## Assignment
Could you give the entries again, exactly as written?

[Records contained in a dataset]
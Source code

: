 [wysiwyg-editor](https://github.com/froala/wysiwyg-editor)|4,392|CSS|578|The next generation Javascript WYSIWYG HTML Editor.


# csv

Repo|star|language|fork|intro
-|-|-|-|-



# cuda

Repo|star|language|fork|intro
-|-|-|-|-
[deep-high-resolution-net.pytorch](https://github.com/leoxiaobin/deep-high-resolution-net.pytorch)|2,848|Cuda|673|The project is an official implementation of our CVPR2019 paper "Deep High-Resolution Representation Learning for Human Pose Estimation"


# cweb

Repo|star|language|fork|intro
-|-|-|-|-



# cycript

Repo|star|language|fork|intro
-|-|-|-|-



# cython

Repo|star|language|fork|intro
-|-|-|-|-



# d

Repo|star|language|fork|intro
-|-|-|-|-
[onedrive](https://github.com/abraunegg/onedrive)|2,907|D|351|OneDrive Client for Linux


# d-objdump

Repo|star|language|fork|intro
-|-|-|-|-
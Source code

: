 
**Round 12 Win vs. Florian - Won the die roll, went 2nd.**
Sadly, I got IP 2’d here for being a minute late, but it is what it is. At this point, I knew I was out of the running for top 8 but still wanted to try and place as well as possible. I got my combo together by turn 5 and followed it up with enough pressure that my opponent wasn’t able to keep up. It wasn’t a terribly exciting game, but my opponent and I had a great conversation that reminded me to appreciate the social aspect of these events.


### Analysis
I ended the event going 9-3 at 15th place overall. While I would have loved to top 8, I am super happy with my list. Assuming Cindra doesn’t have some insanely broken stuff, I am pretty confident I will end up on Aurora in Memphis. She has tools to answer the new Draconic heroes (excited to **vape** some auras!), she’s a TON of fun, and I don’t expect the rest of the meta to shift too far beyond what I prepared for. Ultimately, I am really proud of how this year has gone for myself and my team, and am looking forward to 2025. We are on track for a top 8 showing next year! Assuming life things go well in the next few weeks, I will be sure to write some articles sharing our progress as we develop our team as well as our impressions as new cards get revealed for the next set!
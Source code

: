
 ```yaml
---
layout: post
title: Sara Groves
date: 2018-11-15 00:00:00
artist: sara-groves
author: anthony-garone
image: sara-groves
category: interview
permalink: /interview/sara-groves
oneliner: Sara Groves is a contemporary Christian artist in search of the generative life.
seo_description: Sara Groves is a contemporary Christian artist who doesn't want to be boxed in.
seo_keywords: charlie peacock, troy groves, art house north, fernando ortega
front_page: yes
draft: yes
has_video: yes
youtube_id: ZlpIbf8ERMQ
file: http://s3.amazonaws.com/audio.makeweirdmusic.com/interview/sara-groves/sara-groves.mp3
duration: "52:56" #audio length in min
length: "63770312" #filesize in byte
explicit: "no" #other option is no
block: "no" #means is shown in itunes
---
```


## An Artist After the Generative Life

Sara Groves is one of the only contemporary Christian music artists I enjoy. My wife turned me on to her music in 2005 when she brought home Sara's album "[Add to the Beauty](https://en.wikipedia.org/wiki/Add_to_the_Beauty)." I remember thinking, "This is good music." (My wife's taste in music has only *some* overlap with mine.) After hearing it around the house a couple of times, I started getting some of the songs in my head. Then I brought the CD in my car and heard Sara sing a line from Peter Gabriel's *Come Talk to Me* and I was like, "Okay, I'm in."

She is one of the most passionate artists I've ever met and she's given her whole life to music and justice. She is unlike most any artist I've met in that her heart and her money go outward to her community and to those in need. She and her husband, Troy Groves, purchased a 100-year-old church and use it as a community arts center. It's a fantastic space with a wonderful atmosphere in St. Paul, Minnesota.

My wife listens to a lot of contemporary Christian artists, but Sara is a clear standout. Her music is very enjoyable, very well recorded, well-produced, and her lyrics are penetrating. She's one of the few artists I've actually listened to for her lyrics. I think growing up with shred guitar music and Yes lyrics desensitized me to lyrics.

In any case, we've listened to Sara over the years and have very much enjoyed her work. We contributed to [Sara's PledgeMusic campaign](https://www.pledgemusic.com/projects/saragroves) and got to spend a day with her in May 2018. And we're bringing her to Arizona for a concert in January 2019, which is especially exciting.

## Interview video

## Solution
Source code

: [wysiwyg-editor](https://github.com/froala/wysiwyg-editor)|4,392|CSS|578|The next generation Javascript WYSIWYG HTML Editor.


# csv

Repo|star|language|fork|intro
-|-|-|-|-



# cuda

Repo|star|language|fork|intro
-|-|-|-|-
[deep-high-resolution-net.pytorch](https://github.com/leoxiaobin/deep-high-resolution-net.pytorch)|2,848|Cuda|673|The project is an official implementation of our CVPR2019 paper "Deep High-Resolution Representation Learning for Human Pose Estimation"


# cweb

Repo|star|language|fork|intro
-|-|-|-|-



# cycript

Repo|star|language|fork|intro
-|-|-|-|-



# cython

Repo|star|language|fork|intro
-|-|-|-|-



# d

Repo|star|language|fork|intro
-|-|-|-|-
[onedrive](https://github.com/abraunegg/onedrive)|2,907|D|351|OneDrive Client for Linux


# d-objdump

Repo|star|language|fork|intro
-|-|-|-|-
Source code

: 
**Round 12 Win vs. Florian - Won the die roll, went 2nd.**
Sadly, I got IP 2’d here for being a minute late, but it is what it is. At this point, I knew I was out of the running for top 8 but still wanted to try and place as well as possible. I got my combo together by turn 5 and followed it up with enough pressure that my opponent wasn’t able to keep up. It wasn’t a terribly exciting game, but my opponent and I had a great conversation that reminded me to appreciate the social aspect of these events.


### Analysis
I ended the event going 9-3 at 15th place overall. While I would have loved to top 8, I am super happy with my list. Assuming Cindra doesn’t have some insanely broken stuff, I am pretty confident I will end up on Aurora in Memphis. She has tools to answer the new Draconic heroes (excited to **vape** some auras!), she’s a TON of fun, and I don’t expect the rest of the meta to shift too far beyond what I prepared for. Ultimately, I am really proud of how this year has gone for myself and my team, and am looking forward to 2025. We are on track for a top 8 showing next year! Assuming life things go well in the next few weeks, I will be sure to write some articles sharing our progress as we develop our team as well as our impressions as new cards get revealed for the next set!
Source code

:
 ```yaml
---
layout: post
title: Sara Groves
date: 2018-11-15 00:00:00
artist: sara-groves
author: anthony-garone
image: sara-groves
category: interview
permalink: /interview/sara-groves
oneliner: Sara Groves is a contemporary Christian artist in search of the generative life.
seo_description: Sara Groves is a contemporary Christian artist who doesn't want to be boxed in.
seo_keywords: charlie peacock, troy groves, art house north, fernando ortega
front_page: yes
draft: yes
has_video: yes
youtube_id: ZlpIbf8ERMQ
file: http://s3.amazonaws.com/audio.makeweirdmusic.com/interview/sara-groves/sara-groves.mp3
duration: "52:56" #audio length in min
length: "63770312" #filesize in byte
explicit: "no" #other option is no
block: "no" #means is shown in itunes
---
```


## An Artist After the Generative Life

Sara Groves is one of the only contemporary Christian music artists I enjoy. My wife turned me on to her music in 2005 when she brought home Sara's album "[Add to the Beauty](https://en.wikipedia.org/wiki/Add_to_the_Beauty)." I remember thinking, "This is good music." (My wife's taste in music has only *some* overlap with mine.) After hearing it around the house a couple of times, I started getting some of the songs in my head. Then I brought the CD in my car and heard Sara sing a line from Peter Gabriel's *Come Talk to Me* and I was like, "Okay, I'm in."

She is one of the most passionate artists I've ever met and she's given her whole life to music and justice. She is unlike most any artist I've met in that her heart and her money go outward to her community and to those in need. She and her husband, Troy Groves, purchased a 100-year-old church and use it as a community arts center. It's a fantastic space with a wonderful atmosphere in St. Paul, Minnesota.

My wife listens to a lot of contemporary Christian artists, but Sara is a clear standout. Her music is very enjoyable, very well recorded, well-produced, and her lyrics are penetrating. She's one of the few artists I've actually listened to for her lyrics. I think growing up with shred guitar music and Yes lyrics desensitized me to lyrics.

In any case, we've listened to Sara over the years and have very much enjoyed her work. We contributed to [Sara's PledgeMusic campaign](https://www.pledgemusic.com/projects/saragroves) and got to spend a day with her in May 2018. And we're bringing her to Arizona for a concert in January 2019, which is especially exciting.

## Interview video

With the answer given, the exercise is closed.